- **WORK TO COMPLETE**: Write out, word for word, only the lines from the one with "[ˈkʌləd; 美 -ərd]" to the end of the data below.

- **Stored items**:
..............................

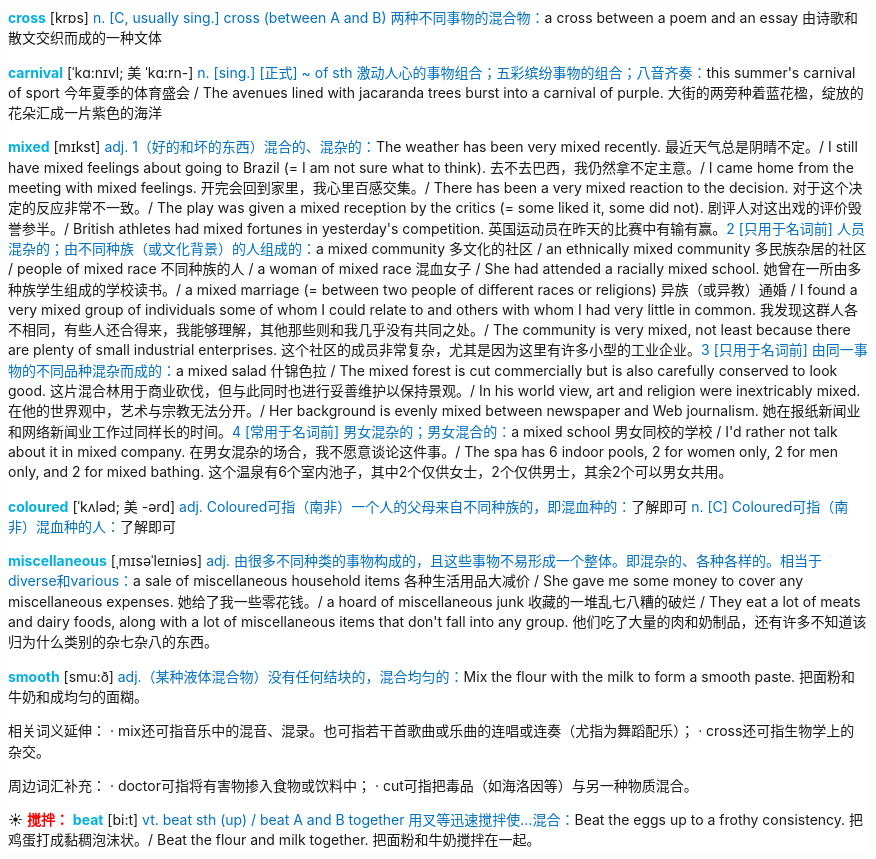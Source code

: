 <font color="sky blue">**cross**</font> [krɒs] 
<font color="#0070c0">n. [C, usually sing.] cross (between A and B) 两种不同事物的混合物：</font>a cross between a poem and an essay 由诗歌和散文交织而成的一种文体
            
<font color="sky blue">**carnival**</font> [ˈkɑ:nɪvl; 美 ˈkɑ:rn-]
<font color="#0070c0">n. [sing.] [正式] ~ of sth 激动人心的事物组合；五彩缤纷事物的组合；八音齐奏：</font>this summer's carnival of sport 今年夏季的体育盛会 / The avenues lined with jacaranda trees burst into a carnival of purple. 大街的两旁种着蓝花楹，绽放的花朵汇成一片紫色的海洋           
           
<font color="sky blue">**mixed**</font> [mɪkst]
<font color="#0070c0">adj. 1（好的和坏的东西）混合的、混杂的：</font>The weather has been very mixed recently. 最近天气总是阴晴不定。/ I still have mixed feelings about going to Brazil (= I am not sure what to think). 去不去巴西，我仍然拿不定主意。/ I came home from the meeting with mixed feelings. 开完会回到家里，我心里百感交集。/ There has been a very mixed reaction to the decision. 对于这个决定的反应非常不一致。/ The play was given a mixed reception by the critics (= some liked it, some did not). 剧评人对这出戏的评价毁誉参半。/ British athletes had mixed fortunes in yesterday's competition. 英国运动员在昨天的比赛中有输有赢。<font color="#0070c0">2 [只用于名词前] 人员混杂的；由不同种族（或文化背景）的人组成的：</font>a mixed community 多文化的社区 / an ethnically mixed community 多民族杂居的社区 / people of mixed race 不同种族的人 / a woman of mixed race 混血女子 / She had attended a racially mixed school. 她曾在一所由多种族学生组成的学校读书。/ a mixed marriage (= between two people of different races or religions) 异族（或异教）通婚 / I found a very mixed group of individuals some of whom I could relate to and others with whom I had very little in common. 我发现这群人各不相同，有些人还合得来，我能够理解，其他那些则和我几乎没有共同之处。/ The community is very mixed, not least because there are plenty of small industrial enterprises. 这个社区的成员非常复杂，尤其是因为这里有许多小型的工业企业。<font color="#0070c0">3 [只用于名词前] 由同一事物的不同品种混杂而成的：</font>a mixed salad 什锦色拉 / The mixed forest is cut commercially but is also carefully conserved to look good. 这片混合林用于商业砍伐，但与此同时也进行妥善维护以保持景观。/ In his world view, art and religion were inextricably mixed. 在他的世界观中，艺术与宗教无法分开。/ Her background is evenly mixed between newspaper and Web journalism. 她在报纸新闻业和网络新闻业工作过同样长的时间。<font color="#0070c0">4 [常用于名词前] 男女混杂的；男女混合的：</font>a mixed school 男女同校的学校 / I'd rather not talk about it in mixed company. 在男女混杂的场合，我不愿意谈论这件事。/ The spa has 6 indoor pools, 2 for women only, 2 for men only, and 2 for mixed bathing. 这个温泉有6个室内池子，其中2个仅供女士，2个仅供男士，其余2个可以男女共用。
           
<font color="sky blue">**coloured**</font> [ˈkʌləd; 美 -ərd]
<font color="#0070c0">adj. Coloured可指（南非）一个人的父母来自不同种族的，即混血种的：</font>了解即可 <font color="#0070c0">n. [C] Coloured可指（南非）混血种的人：</font>了解即可

<font color="sky blue">**miscellaneous**</font> [ˌmɪsəˈleɪniəs]
<font color="#0070c0">adj. 由很多不同种类的事物构成的，且这些事物不易形成一个整体。即混杂的、各种各样的。相当于diverse和various：</font>a sale of miscellaneous household items 各种生活用品大减价 / She gave me some money to cover any miscellaneous expenses. 她给了我一些零花钱。/ a hoard of miscellaneous junk 收藏的一堆乱七八糟的破烂 / They eat a lot of meats and dairy foods, along with a lot of miscellaneous items that don't fall into any group. 他们吃了大量的肉和奶制品，还有许多不知道该归为什么类别的杂七杂八的东西。       

<font color="sky blue">**smooth**</font> [smu:ð] 
<font color="#0070c0">adj.（某种液体混合物）没有任何结块的，混合均匀的：</font>Mix the flour with the milk to form a smooth paste. 把面粉和牛奶和成均匀的面糊。

相关词义延伸：
· mix还可指音乐中的混音、混录。也可指若干首歌曲或乐曲的连唱或连奏（尤指为舞蹈配乐）；
· cross还可指生物学上的杂交。

周边词汇补充：
· doctor可指将有害物掺入食物或饮料中；
· cut可指把毒品（如海洛因等）与另一种物质混合。

☀ <font color="red">**搅拌：**</font>
<font color="sky blue">**beat**</font> [bi:t] 
<font color="#0070c0">vt. beat sth (up) / beat A and B together 用叉等迅速搅拌使…混合：</font>Beat the eggs up to a frothy consistency. 把鸡蛋打成黏稠泡沫状。/ Beat the flour and milk together. 把面粉和牛奶搅拌在一起。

..............................

- **PROBLEM SOLUTION**:
<font color="sky blue">**coloured**</font> [ˈkʌləd; 美 -ərd]
<font color="#0070c0">adj. Coloured可指（南非）一个人的父母来自不同种族的，即混血种的：</font>了解即可 <font color="#0070c0">n. [C] Coloured可指（南非）混血种的人：</font>了解即可

<font color="sky blue">**miscellaneous**</font> [ˌmɪsəˈleɪniəs]
<font color="#0070c0">adj. 由很多不同种类的事物构成的，且这些事物不易形成一个整体。即混杂的、各种各样的。相当于diverse和various：</font>a sale of miscellaneous household items 各种生活用品大减价 / She gave me some money to cover any miscellaneous expenses. 她给了我一些零花钱。/ a hoard of miscellaneous junk 收藏的一堆乱七八糟的破烂 / They eat a lot of meats and dairy foods, along with a lot of miscellaneous items that don't fall into any group. 他们吃了大量的肉和奶制品，还有许多不知道该归为什么类别的杂七杂八的东西。       

<font color="sky blue">**smooth**</font> [smu:ð] 
<font color="#0070c0">adj.（某种液体混合物）没有任何结块的，混合均匀的：</font>Mix the flour with the milk to form a smooth paste. 把面粉和牛奶和成均匀的面糊。

相关词义延伸：
· mix还可指音乐中的混音、混录。也可指若干首歌曲或乐曲的连唱或连奏（尤指为舞蹈配乐）；
· cross还可指生物学上的杂交。

周边词汇补充：
· doctor可指将有害物掺入食物或饮料中；
· cut可指把毒品（如海洛因等）与另一种物质混合。

☀ <font color="red">**搅拌：**</font>
<font color="sky blue">**beat**</font> [bi:t] 
<font color="#0070c0">vt. beat sth (up) / beat A and B together 用叉等迅速搅拌使…混合：</font>Beat the eggs up to a frothy consistency. 把鸡蛋打成黏稠泡沫状。/ Beat the flour and milk together. 把面粉和牛奶搅拌在一起。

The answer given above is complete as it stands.